Required work
Reproduce all of the records word for word, omitting the pictures.

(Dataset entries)
═══
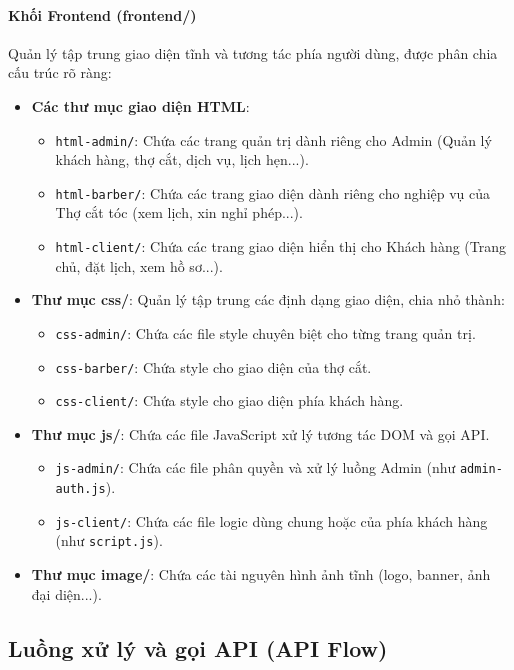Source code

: \documentclass[../BTL.tex]{subfiles}
\begin{document}
\paragraph{Khối Frontend (frontend/)} Quản lý tập trung giao diện tĩnh và tương tác phía người dùng, được phân chia cấu trúc rõ ràng:

\begin{itemize}
    \item \textbf{Các thư mục giao diện HTML}:
    \begin{itemize}
        \item \texttt{html-admin/}: Chứa các trang quản trị dành riêng cho Admin (Quản lý khách hàng, thợ cắt, dịch vụ, lịch hẹn...).
        \item \texttt{html-barber/}: Chứa các trang giao diện dành riêng cho nghiệp vụ của Thợ cắt tóc (xem lịch, xin nghỉ phép...).
        \item \texttt{html-client/}: Chứa các trang giao diện hiển thị cho Khách hàng (Trang chủ, đặt lịch, xem hồ sơ...).
    \end{itemize}
    \item \textbf{Thư mục css/}: Quản lý tập trung các định dạng giao diện, chia nhỏ thành:
    \begin{itemize}
        \item \texttt{css-admin/}: Chứa các file style chuyên biệt cho từng trang quản trị.
        \item \texttt{css-barber/}: Chứa style cho giao diện của thợ cắt.
        \item \texttt{css-client/}: Chứa style cho giao diện phía khách hàng.
    \end{itemize}
    \item \textbf{Thư mục js/}: Chứa các file JavaScript xử lý tương tác DOM và gọi API.
    \begin{itemize}
        \item \texttt{js-admin/}: Chứa các file phân quyền và xử lý luồng Admin (như \texttt{admin-auth.js}).
        \item \texttt{js-client/}: Chứa các file logic dùng chung hoặc của phía khách hàng (như \texttt{script.js}).
    \end{itemize}
    \item \textbf{Thư mục image/}: Chứa các tài nguyên hình ảnh tĩnh (logo, banner, ảnh đại diện...).
\end{itemize}

\subsection{Luồng xử lý và gọi API (API Flow)}
\end{document}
═══
Task output
Source code

: \documentclass[../BTL.tex]{subfiles}
\begin{document}
\paragraph{Khối Frontend (frontend/)} Quản lý tập trung giao diện tĩnh và tương tác phía người dùng, được phân chia cấu trúc rõ ràng:

\begin{itemize}
    \item \textbf{Các thư mục giao diện HTML}:
    \begin{itemize}
        \item \texttt{html-admin/}: Chứa các trang quản trị dành riêng cho Admin (Quản lý khách hàng, thợ cắt, dịch vụ, lịch hẹn...).
        \item \texttt{html-barber/}: Chứa các trang giao diện dành riêng cho nghiệp vụ của Thợ cắt tóc (xem lịch, xin nghỉ phép...).
        \item \texttt{html-client/}: Chứa các trang giao diện hiển thị cho Khách hàng (Trang chủ, đặt lịch, xem hồ sơ...).
    \end{itemize}
    \item \textbf{Thư mục css/}: Quản lý tập trung các định dạng giao diện, chia nhỏ thành:
    \begin{itemize}
        \item \texttt{css-admin/}: Chứa các file style chuyên biệt cho từng trang quản trị.
        \item \texttt{css-barber/}: Chứa style cho giao diện của thợ cắt.
        \item \texttt{css-client/}: Chứa style cho giao diện phía khách hàng.
    \end{itemize}
    \item \textbf{Thư mục js/}: Chứa các file JavaScript xử lý tương tác DOM và gọi API.
    \begin{itemize}
        \item \texttt{js-admin/}: Chứa các file phân quyền và xử lý luồng Admin (như \texttt{admin-auth.js}).
        \item \texttt{js-client/}: Chứa các file logic dùng chung hoặc của phía khách hàng (như \texttt{script.js}).
    \end{itemize}
    \item \textbf{Thư mục image/}: Chứa các tài nguyên hình ảnh tĩnh (logo, banner, ảnh đại diện...).
\end{itemize}

\subsection{Luồng xử lý và gọi API (API Flow)}
\end{document}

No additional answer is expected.